[[ RECORDS FOR THIS EXERCISE open ]]

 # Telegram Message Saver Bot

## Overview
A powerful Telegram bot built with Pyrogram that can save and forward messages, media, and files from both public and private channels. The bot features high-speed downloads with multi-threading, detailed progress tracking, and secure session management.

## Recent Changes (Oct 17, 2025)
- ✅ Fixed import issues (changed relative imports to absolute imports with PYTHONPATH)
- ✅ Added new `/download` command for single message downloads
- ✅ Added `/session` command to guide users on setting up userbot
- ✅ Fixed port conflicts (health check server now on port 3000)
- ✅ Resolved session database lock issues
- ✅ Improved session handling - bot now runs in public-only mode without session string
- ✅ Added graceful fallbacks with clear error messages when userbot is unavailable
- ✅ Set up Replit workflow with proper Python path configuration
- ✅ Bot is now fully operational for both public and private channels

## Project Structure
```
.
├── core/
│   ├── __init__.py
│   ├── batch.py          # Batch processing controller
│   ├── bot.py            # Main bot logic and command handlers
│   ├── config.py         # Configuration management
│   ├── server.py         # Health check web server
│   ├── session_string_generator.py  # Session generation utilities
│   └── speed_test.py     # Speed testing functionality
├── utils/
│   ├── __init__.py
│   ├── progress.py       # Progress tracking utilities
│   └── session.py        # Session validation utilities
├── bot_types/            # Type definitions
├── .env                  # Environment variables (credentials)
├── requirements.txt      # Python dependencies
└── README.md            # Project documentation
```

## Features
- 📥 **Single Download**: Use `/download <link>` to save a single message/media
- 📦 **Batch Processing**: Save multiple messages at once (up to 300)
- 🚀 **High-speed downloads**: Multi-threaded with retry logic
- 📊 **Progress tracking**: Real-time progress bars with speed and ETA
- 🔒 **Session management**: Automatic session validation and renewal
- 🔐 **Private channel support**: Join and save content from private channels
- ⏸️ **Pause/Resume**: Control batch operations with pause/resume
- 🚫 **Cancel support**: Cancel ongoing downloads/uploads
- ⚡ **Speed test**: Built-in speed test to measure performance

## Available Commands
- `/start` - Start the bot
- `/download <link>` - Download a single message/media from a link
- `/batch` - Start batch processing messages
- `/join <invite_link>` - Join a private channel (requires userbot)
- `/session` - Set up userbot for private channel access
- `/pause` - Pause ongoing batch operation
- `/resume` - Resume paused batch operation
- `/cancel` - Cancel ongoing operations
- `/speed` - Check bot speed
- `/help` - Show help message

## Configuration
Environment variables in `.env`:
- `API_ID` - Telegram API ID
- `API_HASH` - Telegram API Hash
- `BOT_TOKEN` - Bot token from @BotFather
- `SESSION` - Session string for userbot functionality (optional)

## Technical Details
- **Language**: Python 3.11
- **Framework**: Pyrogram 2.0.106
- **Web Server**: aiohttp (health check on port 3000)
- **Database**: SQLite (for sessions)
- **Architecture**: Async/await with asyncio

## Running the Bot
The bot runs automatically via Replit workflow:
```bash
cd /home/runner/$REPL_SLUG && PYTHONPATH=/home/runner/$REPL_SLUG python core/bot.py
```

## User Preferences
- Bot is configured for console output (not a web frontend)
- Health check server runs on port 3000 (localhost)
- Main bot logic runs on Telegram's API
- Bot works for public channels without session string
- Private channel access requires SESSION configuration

[[ RECORDS FOR THIS EXERCISE closed ]]
[[ RECORDS FOR THIS EXERCISE open ]]

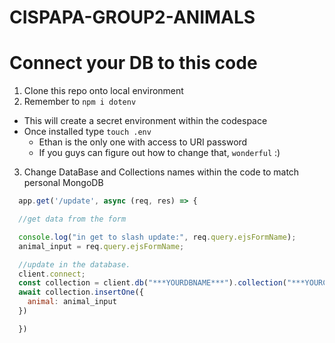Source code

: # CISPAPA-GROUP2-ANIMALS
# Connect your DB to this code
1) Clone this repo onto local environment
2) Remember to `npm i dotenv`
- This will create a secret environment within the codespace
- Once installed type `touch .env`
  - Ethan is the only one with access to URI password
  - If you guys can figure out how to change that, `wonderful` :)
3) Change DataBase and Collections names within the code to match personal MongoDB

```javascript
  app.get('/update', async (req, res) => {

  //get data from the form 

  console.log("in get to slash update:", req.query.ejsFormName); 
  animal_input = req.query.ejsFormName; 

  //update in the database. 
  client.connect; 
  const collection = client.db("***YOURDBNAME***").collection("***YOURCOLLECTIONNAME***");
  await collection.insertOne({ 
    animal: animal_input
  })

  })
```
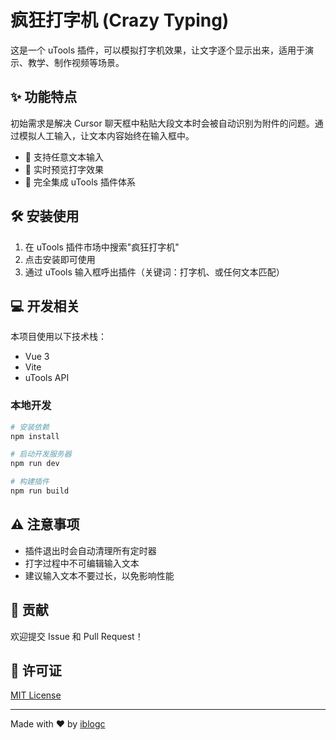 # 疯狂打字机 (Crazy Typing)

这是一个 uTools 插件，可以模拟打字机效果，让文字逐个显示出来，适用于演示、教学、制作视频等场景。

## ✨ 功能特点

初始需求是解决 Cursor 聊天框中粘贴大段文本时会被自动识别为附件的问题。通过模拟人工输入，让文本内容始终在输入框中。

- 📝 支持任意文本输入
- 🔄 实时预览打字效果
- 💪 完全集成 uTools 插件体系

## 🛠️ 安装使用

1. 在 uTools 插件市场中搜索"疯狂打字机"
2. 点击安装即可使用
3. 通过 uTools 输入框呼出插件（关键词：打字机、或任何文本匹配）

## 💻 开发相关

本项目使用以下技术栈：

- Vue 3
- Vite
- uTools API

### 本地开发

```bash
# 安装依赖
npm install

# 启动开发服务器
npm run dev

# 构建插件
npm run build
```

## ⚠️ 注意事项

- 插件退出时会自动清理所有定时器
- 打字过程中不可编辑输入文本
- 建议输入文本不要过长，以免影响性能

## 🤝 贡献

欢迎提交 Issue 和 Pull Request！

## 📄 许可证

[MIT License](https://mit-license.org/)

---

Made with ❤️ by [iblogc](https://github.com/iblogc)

[[ RECORDS FOR THIS EXERCISE closed ]]

● WHAT YOU NEED TO DO: For this exercise, repeat exactly the lines of the data above from the one with "- Health check" down to the one with "- Private channel", both end lines included.

● SOLUTION FOR THIS TASK:
- Health check server runs on port 3000 (localhost)
- Main bot logic runs on Telegram's API
- Bot works for public channels without session string
- Private channel access requires SESSION configuration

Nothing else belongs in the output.